## What you need to do
Output the entries below exactly, from the first line to the line holding "simple score tally).", both included.

## Provided data
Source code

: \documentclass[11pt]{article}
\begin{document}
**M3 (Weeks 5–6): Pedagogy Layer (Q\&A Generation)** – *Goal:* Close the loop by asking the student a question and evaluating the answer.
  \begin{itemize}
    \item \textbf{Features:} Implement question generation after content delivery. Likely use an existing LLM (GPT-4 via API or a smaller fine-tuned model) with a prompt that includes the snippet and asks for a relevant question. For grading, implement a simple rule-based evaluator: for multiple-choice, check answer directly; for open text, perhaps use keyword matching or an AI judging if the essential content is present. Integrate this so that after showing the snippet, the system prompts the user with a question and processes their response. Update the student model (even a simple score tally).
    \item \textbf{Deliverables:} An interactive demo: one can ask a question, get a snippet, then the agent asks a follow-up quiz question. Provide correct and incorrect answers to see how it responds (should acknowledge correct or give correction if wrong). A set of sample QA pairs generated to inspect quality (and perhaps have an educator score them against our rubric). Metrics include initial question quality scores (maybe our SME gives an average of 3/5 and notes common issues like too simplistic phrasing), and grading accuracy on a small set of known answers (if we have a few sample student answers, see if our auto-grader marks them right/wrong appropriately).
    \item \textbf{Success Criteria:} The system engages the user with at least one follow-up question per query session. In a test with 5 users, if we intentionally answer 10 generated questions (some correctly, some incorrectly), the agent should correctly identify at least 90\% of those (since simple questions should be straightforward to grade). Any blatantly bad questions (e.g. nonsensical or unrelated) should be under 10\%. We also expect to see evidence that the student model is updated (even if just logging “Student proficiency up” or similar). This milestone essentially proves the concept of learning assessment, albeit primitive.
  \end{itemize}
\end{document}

## Answer space
Source code

: \documentclass[11pt]{article}
\begin{document}
**M3 (Weeks 5–6): Pedagogy Layer (Q\&A Generation)** – *Goal:* Close the loop by asking the student a question and evaluating the answer.
  \begin{itemize}
    \item \textbf{Features:} Implement question generation after content delivery. Likely use an existing LLM (GPT-4 via API or a smaller fine-tuned model) with a prompt that includes the snippet and asks for a relevant question. For grading, implement a simple rule-based evaluator: for multiple-choice, check answer directly; for open text, perhaps use keyword matching or an AI judging if the essential content is present. Integrate this so that after showing the snippet, the system prompts the user with a question and processes their response. Update the student model (even a simple score tally).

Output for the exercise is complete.